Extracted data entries
--- START ---
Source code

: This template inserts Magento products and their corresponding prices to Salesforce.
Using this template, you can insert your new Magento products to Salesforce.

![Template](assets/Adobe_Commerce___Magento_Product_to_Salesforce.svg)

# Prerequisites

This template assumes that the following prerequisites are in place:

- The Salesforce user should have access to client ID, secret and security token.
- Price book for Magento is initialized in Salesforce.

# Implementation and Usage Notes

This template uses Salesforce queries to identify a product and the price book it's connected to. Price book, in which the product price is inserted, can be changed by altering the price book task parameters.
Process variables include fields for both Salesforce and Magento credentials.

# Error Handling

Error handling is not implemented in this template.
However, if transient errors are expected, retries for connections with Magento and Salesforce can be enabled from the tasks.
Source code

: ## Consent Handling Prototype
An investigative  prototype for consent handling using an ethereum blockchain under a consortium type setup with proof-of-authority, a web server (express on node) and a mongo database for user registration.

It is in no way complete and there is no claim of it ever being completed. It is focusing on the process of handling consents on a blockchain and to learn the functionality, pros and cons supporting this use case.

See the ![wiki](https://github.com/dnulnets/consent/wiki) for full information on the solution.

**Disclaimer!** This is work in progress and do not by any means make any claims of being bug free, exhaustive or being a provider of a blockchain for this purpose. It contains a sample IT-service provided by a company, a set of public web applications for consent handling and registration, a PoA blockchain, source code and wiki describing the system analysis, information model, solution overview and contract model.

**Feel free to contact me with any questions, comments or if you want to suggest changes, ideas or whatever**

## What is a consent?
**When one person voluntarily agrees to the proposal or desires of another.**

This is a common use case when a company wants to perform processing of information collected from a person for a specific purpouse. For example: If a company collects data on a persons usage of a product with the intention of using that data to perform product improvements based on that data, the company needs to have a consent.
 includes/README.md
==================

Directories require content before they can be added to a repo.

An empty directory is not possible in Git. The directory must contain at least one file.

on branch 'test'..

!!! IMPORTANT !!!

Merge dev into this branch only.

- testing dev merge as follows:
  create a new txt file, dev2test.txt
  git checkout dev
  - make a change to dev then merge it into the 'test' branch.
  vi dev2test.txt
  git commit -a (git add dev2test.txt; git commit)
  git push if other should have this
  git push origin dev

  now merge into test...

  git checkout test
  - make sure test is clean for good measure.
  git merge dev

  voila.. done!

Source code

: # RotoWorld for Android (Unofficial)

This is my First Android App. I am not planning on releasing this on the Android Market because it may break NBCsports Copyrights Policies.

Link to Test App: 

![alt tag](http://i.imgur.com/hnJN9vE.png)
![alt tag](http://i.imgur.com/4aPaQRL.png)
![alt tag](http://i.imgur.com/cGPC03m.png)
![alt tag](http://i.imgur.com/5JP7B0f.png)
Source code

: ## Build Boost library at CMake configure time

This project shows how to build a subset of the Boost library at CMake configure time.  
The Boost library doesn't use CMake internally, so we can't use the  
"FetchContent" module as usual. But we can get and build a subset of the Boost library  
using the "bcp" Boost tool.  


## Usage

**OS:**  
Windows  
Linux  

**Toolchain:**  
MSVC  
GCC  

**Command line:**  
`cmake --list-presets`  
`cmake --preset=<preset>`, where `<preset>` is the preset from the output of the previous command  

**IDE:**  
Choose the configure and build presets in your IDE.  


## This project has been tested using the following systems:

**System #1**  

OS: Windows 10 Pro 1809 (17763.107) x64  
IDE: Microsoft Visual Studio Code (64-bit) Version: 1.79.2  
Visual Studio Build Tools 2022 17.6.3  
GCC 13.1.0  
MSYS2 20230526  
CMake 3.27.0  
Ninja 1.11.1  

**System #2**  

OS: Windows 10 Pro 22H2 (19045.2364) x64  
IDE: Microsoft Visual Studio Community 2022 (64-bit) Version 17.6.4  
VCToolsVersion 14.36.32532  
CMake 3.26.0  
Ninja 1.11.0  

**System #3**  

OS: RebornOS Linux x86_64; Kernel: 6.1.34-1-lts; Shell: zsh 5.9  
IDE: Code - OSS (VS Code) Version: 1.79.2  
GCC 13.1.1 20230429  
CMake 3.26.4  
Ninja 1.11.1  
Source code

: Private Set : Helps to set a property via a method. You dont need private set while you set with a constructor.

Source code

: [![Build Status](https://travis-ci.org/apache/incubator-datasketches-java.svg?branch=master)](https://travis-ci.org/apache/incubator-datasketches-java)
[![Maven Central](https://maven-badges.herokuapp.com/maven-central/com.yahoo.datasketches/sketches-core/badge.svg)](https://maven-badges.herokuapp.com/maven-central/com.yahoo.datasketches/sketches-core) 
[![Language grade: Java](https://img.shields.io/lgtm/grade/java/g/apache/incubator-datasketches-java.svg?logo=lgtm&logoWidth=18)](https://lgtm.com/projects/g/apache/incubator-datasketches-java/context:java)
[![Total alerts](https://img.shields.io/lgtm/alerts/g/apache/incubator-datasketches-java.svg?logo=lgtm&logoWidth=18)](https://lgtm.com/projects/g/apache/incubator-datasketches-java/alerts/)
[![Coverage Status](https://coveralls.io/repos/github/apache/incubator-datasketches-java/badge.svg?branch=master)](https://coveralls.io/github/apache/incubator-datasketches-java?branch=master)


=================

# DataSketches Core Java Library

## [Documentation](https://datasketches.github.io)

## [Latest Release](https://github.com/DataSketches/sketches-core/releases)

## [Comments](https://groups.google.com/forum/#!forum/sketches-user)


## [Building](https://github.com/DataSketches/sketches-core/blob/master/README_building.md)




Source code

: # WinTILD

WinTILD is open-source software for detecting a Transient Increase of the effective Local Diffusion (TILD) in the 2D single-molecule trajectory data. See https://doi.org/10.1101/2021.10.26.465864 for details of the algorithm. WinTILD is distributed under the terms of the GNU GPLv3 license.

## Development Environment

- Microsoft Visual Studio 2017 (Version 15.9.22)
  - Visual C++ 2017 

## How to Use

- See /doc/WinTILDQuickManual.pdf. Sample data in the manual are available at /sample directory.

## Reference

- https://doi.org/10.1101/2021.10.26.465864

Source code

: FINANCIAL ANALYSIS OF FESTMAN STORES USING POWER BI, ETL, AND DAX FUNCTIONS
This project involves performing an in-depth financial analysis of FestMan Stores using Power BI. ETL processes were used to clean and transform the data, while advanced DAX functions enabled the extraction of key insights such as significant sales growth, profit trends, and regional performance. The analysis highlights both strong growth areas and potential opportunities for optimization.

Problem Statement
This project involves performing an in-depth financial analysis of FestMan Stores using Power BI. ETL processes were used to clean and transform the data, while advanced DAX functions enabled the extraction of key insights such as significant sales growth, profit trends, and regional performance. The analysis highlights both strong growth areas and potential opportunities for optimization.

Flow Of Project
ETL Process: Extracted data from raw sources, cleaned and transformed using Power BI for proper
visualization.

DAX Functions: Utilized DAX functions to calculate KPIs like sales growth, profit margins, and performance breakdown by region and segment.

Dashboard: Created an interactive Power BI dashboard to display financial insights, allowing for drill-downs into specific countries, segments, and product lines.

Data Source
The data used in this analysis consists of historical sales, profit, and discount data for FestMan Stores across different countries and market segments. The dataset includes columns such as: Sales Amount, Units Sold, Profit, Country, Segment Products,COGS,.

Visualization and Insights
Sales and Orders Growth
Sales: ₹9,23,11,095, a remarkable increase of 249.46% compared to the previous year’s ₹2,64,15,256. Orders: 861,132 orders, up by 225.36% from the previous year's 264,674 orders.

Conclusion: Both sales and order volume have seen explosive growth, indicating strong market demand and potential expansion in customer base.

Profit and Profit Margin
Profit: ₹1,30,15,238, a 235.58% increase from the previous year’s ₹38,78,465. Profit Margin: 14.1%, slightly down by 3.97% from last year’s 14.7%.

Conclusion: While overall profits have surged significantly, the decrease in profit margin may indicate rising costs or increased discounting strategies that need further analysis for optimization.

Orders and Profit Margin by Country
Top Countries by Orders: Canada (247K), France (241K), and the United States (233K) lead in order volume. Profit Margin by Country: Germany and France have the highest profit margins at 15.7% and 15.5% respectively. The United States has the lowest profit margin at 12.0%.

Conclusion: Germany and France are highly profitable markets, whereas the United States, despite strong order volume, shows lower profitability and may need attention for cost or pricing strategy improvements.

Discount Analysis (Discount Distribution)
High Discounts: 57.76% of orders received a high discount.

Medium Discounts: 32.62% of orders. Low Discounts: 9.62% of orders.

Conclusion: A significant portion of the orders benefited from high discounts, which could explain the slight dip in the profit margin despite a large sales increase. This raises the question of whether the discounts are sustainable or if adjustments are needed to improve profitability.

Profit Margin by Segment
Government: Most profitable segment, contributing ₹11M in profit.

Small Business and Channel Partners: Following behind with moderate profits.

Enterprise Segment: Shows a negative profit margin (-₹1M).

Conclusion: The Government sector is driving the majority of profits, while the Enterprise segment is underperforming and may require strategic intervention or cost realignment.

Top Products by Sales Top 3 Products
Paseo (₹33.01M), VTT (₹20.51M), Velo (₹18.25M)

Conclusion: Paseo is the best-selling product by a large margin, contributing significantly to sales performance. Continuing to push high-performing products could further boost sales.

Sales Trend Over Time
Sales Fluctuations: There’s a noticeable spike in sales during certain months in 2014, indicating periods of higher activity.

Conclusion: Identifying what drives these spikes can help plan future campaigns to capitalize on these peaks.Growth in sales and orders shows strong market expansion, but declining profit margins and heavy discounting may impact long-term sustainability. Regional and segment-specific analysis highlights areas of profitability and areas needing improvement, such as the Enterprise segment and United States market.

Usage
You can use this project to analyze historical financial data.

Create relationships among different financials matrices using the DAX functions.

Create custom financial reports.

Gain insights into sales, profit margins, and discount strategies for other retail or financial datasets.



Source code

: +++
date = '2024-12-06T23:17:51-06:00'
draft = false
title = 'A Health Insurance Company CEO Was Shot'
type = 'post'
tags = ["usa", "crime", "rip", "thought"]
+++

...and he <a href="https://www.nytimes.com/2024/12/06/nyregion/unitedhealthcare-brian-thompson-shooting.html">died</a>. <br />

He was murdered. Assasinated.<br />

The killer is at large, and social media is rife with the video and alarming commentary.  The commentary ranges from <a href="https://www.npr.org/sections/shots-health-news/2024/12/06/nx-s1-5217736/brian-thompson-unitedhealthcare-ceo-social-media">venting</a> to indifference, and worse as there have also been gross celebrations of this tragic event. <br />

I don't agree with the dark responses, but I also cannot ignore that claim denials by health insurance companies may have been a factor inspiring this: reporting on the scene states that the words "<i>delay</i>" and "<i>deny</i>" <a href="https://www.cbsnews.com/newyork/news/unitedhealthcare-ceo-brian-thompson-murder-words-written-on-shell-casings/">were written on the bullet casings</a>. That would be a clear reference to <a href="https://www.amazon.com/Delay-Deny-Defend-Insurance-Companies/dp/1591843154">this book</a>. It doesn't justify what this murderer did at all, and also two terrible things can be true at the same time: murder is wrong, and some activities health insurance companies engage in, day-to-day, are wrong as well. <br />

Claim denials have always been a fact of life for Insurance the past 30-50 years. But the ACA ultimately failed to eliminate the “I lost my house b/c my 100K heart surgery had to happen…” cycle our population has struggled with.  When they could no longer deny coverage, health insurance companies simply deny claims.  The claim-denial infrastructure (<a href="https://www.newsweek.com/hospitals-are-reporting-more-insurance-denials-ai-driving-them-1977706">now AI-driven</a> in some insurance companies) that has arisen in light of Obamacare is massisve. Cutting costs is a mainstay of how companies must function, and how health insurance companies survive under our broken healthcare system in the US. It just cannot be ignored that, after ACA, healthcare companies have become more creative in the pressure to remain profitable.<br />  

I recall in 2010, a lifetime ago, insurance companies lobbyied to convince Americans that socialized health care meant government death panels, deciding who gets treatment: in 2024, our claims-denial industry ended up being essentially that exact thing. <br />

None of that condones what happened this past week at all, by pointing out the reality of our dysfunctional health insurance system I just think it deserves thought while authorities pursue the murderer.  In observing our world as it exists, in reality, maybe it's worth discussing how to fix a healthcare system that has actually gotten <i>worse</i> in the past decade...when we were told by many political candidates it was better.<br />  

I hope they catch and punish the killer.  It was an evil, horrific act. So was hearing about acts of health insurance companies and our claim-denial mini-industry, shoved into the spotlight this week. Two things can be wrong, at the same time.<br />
--- END ---
**Problem details**
Wherever the string "presets" appears in a line above, copy that line.

**Answer section**
`cmake --list-presets`  
Choose the configure and build presets in your IDE.  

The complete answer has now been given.